Required work
Print the line containing "SQL, MongoDB, NodeJS" and each line after it to the end of the material below. Print nothing else.

[Given records — start]

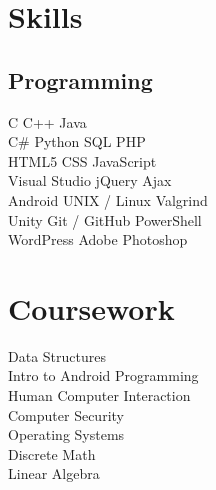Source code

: \documentclass[letterpaper]{deedy-resume} %
\newcommand{\CS}{C\#}
\begin{document}
\begin{minipage}[t]{0.33\textwidth}
\sectionspace %


\section{Skills}

\subsection{Programming}

C \textbullet{} C++ \textbullet{} Java \\
\CS{} \textbullet{} Python \textbullet{} SQL \textbullet{} PHP \\
HTML5 \textbullet{} CSS \textbullet{} JavaScript \\
Visual Studio \textbullet{} jQuery \textbullet{} Ajax \\
Android \textbullet{} UNIX / Linux \textbullet{} Valgrind \\
Unity \textbullet{} Git / GitHub \textbullet{} PowerShell \\
WordPress \textbullet{} Adobe Photoshop

\sectionspace %



\section{Coursework}

Data Structures \\
Intro to Android Programming \\
Human Computer Interaction \\
Computer Security \\
Operating Systems \\
Discrete Math \\
Linear Algebra

\sectionspace %



\end{minipage}
\end{document}
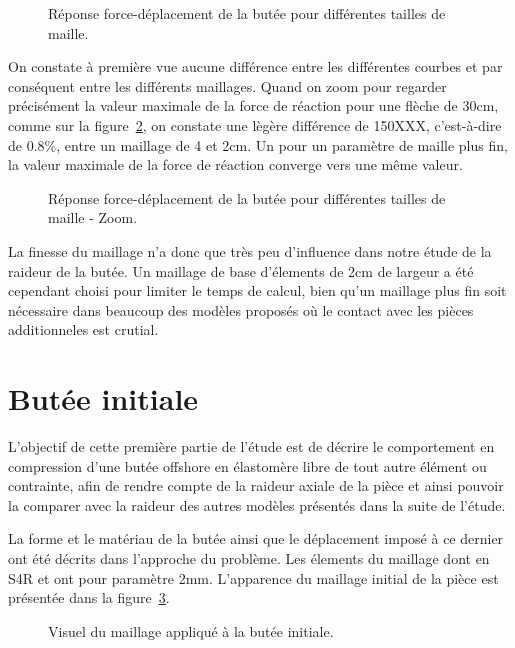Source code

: ﻿ \documentclass{article}
\begin{document}
\begin{figure}[!h]
	\centering
	\caption{Réponse force-déplacement de la butée pour différentes tailles de maille.}
	\label{fig1}
\end{figure}


On constate à première vue aucune différence entre les différentes courbes et par conséquent entre les différents maillages. Quand on zoom pour regarder précisément la valeur maximale de la force de réaction pour une flèche de 30cm, comme sur la figure~\ref{fig2}, on constate une lègère différence de 150XXX, c'est-à-dire de 0.8\%, entre un maillage de 4 et 2cm. Un pour un paramètre de maille plus fin, la valeur maximale de la force de réaction converge vers une même valeur.

\begin{figure}[!h]
	\centering
	\caption{Réponse force-déplacement de la butée pour différentes tailles de maille - Zoom.}
	\label{fig2}
\end{figure}

La finesse du maillage n'a donc que très peu d'influence dans notre étude de la raideur de la butée. Un maillage de base d'élements de 2cm de largeur a été cependant choisi pour limiter le temps de calcul, bien qu'un maillage plus fin soit nécessaire dans beaucoup des modèles proposés où le contact avec les pièces additionneles est crutial.


\section{Butée initiale}

L'objectif de cette première partie de l'étude est de décrire le comportement en compression d'une butée offshore en élastomère libre de tout autre élément ou contrainte, afin de rendre compte de la raideur axiale de la pièce et ainsi pouvoir la comparer avec la raideur des autres modèles présentés dans la suite de l'étude.

La forme et le matériau de la butée ainsi que le déplacement imposé à ce dernier ont été décrits dans l'approche du problème. Les élements du maillage dont en S4R et ont pour paramètre 2mm. L'apparence du maillage initial de la pièce est présentée dans la figure~\ref{fig3}.

\begin{figure}[!h]
	\centering
	\caption{Visuel du maillage appliqué à la butée initiale.}
	\label{fig3}
\end{figure}
\end{document}

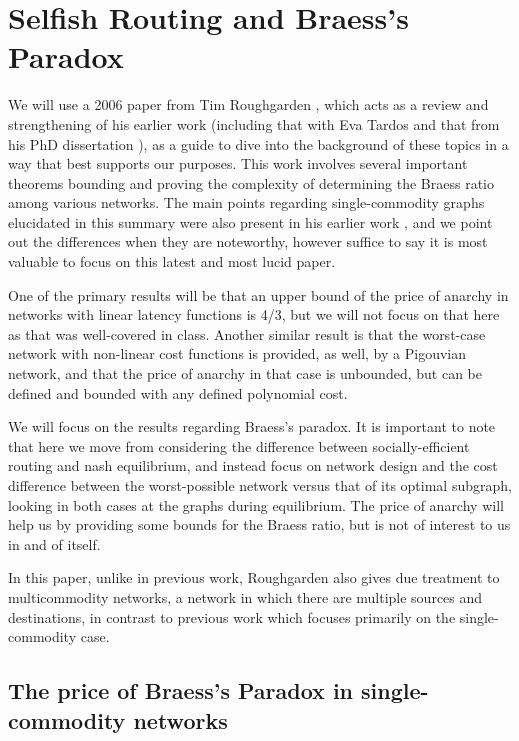 \documentclass[a4paper,12pt]{article}
\begin{document}
\section*{Selfish Routing and Braess's Paradox}

We will use a 2006 paper from Tim Roughgarden \cite{selfish}, which acts as a review and strengthening of his earlier work (including that with Eva Tardos \cite{tardos} and that from his PhD dissertation \cite{thesis}), as a guide to dive into the background of these topics in a way that best supports our purposes. This work involves several important theorems bounding and proving the complexity of determining the Braess ratio among various networks. The main points regarding single-commodity graphs elucidated in this summary were also present in his earlier work \cite{designing}, and we point out the differences when they are noteworthy, however suffice to say it is most valuable to focus on this latest and most lucid paper.

One of the primary results will be that an upper bound of the price of anarchy in networks with linear latency functions is 4/3, but we will not focus on that here as that was well-covered in class. Another similar result is that the worst-case network with non-linear cost functions is provided, as well, by a Pigouvian network, and that the price of anarchy in that case is unbounded, but can be defined and bounded with any defined polynomial cost.

We will focus on the results regarding Braess's paradox. It is important to note that here we move from considering the difference between socially-efficient routing and nash equilibrium, and instead focus on network design and the cost difference between the worst-possible network versus that of its optimal subgraph, looking in both cases at the graphs during equilibrium. The price of anarchy will help us by providing some bounds for the Braess ratio, but is not of interest to us in and of itself.

In this paper, unlike in previous work, Roughgarden also gives due treatment to multicommodity networks, a network in which there are multiple sources and destinations, in contrast to previous work which focuses primarily on the single-commodity case.

\subsection*{The price of Braess's Paradox in single-commodity networks}
\end{document}
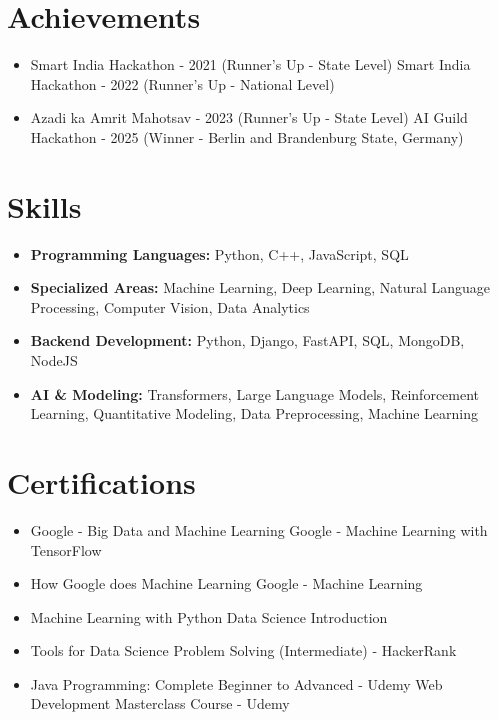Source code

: \documentclass[a4paper,10pt]{article}
\begin{document}
\section*{Achievements}
\begin{itemize}
\item Smart India Hackathon - 2021 (Runner's Up - State Level) \hfill Smart India Hackathon - 2022 (Runner's Up - National Level)
\item Azadi ka Amrit Mahotsav - 2023 (Runner's Up - State Level) \hfill AI Guild Hackathon - 2025 (Winner - Berlin and Brandenburg State, Germany)
\end{itemize}

\section*{Skills}
\begin{itemize}
  \item \textbf{Programming Languages:} Python, C++, JavaScript, SQL
  \item \textbf{Specialized Areas:} Machine Learning, Deep Learning, Natural Language Processing, Computer Vision, Data Analytics
  \item \textbf{Backend Development:} Python, Django, FastAPI, SQL, MongoDB, NodeJS
  \item \textbf{AI \& Modeling:} Transformers, Large Language Models, Reinforcement Learning, Quantitative Modeling, Data Preprocessing, Machine Learning
\end{itemize}

\section*{Certifications}
\begin{itemize}
\item Google - Big Data and Machine Learning \hfill Google - Machine Learning with TensorFlow
\item How Google does Machine Learning \hfill Google - Machine Learning
\item Machine Learning with Python \hfill Data Science Introduction
\item Tools for Data Science \hfill Problem Solving (Intermediate) - HackerRank
\item Java Programming: Complete Beginner to Advanced - Udemy \hfill Web Development Masterclass Course - Udemy
\end{itemize}
\end{document}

[Given records — finish]

Response to this task
  \item \textbf{Backend Development:} Python, Django, FastAPI, SQL, MongoDB, NodeJS
  \item \textbf{AI \& Modeling:} Transformers, Large Language Models, Reinforcement Learning, Quantitative Modeling, Data Preprocessing, Machine Learning
\end{itemize}

\section*{Certifications}
\begin{itemize}
\item Google - Big Data and Machine Learning \hfill Google - Machine Learning with TensorFlow
\item How Google does Machine Learning \hfill Google - Machine Learning
\item Machine Learning with Python \hfill Data Science Introduction
\item Tools for Data Science \hfill Problem Solving (Intermediate) - HackerRank
\item Java Programming: Complete Beginner to Advanced - Udemy \hfill Web Development Masterclass Course - Udemy
\end{itemize}
\end{document}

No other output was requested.